Free cancer support programs and services are coming to the North Philadelphia community!
CSCGP is proud to announce a partnership with Temple University Hospital to open a CSCGP satellite in the Temple Cancer Center on Broad Street in North Philadelphia.
The satellite “soft opened” on May 5, with its grand opening to follow in June. CSCGP will be on site at the Temple satellite Tuesdays through Thursdays, and will provide approximately 20 programs a month.
Kelly Harris, CSCGP’s CEO, said that the charity moved to create the North Philadelphia satellite after realizing none of its current locations were accessible by public transportation — meaning that lower income individuals without their own cars weren’t able to take advantage of the programming.

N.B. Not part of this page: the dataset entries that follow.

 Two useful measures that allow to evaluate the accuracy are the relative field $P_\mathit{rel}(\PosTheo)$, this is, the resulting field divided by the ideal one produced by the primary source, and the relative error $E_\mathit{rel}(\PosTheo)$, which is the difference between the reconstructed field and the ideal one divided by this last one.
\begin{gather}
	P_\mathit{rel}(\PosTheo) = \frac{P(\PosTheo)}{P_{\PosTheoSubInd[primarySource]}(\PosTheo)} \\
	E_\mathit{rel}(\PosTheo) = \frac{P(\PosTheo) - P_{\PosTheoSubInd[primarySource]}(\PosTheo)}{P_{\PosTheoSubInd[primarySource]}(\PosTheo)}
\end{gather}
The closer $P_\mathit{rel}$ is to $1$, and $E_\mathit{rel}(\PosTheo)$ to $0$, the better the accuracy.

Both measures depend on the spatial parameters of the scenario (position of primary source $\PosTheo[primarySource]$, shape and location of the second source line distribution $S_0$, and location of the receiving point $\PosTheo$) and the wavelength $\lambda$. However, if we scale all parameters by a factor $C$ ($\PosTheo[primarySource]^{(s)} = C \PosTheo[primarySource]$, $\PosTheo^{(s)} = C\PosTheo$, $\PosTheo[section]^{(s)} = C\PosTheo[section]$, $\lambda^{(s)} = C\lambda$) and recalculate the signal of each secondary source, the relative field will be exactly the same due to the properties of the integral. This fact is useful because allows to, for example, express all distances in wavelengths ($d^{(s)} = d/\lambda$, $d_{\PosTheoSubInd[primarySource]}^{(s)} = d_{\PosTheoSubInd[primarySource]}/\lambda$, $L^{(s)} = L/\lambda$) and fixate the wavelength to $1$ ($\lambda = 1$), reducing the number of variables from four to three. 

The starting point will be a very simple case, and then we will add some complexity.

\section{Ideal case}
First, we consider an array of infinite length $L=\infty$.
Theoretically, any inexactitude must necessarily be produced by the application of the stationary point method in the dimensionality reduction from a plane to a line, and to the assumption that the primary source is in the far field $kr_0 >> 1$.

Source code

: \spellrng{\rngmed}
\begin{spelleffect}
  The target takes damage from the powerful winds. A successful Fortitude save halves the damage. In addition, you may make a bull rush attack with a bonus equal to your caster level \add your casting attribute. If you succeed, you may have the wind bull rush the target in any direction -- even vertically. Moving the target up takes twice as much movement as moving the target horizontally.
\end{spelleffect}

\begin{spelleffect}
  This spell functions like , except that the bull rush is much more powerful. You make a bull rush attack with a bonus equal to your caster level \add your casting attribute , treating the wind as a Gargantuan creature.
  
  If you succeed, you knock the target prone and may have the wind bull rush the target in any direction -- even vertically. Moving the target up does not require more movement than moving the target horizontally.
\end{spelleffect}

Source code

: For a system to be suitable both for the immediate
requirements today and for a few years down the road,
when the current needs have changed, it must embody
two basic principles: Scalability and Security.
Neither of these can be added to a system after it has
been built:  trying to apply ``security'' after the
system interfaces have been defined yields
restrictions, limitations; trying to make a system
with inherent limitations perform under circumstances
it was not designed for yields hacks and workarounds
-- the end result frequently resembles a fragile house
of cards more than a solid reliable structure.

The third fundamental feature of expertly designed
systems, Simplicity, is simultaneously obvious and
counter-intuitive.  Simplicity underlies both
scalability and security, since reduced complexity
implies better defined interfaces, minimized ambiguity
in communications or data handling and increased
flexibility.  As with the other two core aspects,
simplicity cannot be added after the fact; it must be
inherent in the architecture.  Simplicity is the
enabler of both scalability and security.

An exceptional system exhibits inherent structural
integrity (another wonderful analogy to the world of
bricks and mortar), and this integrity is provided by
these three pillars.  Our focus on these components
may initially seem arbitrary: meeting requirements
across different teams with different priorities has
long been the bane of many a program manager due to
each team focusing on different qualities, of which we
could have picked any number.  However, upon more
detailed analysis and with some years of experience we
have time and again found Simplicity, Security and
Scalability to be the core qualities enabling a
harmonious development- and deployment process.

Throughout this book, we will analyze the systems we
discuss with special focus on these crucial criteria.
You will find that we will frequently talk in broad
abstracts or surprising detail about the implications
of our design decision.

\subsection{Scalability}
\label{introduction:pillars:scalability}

“Our mission is to make sure no one in the Greater Philadelphia region has to face cancer alone,” explained Kelly Harris, CSCGP’s CEO. “That’s why we’re so committed to never charging for any CSCGP program. We don’t want there to ever be a financial or insurance barrier to anyone needing support. And I have to take this opportunity to thank the thousands of local individuals, businesses, and foundations whose financial gifts make these free services possible. But what we realized is that offering the programs for free wasn’t enough if the people who needed them couldn’t get to them.”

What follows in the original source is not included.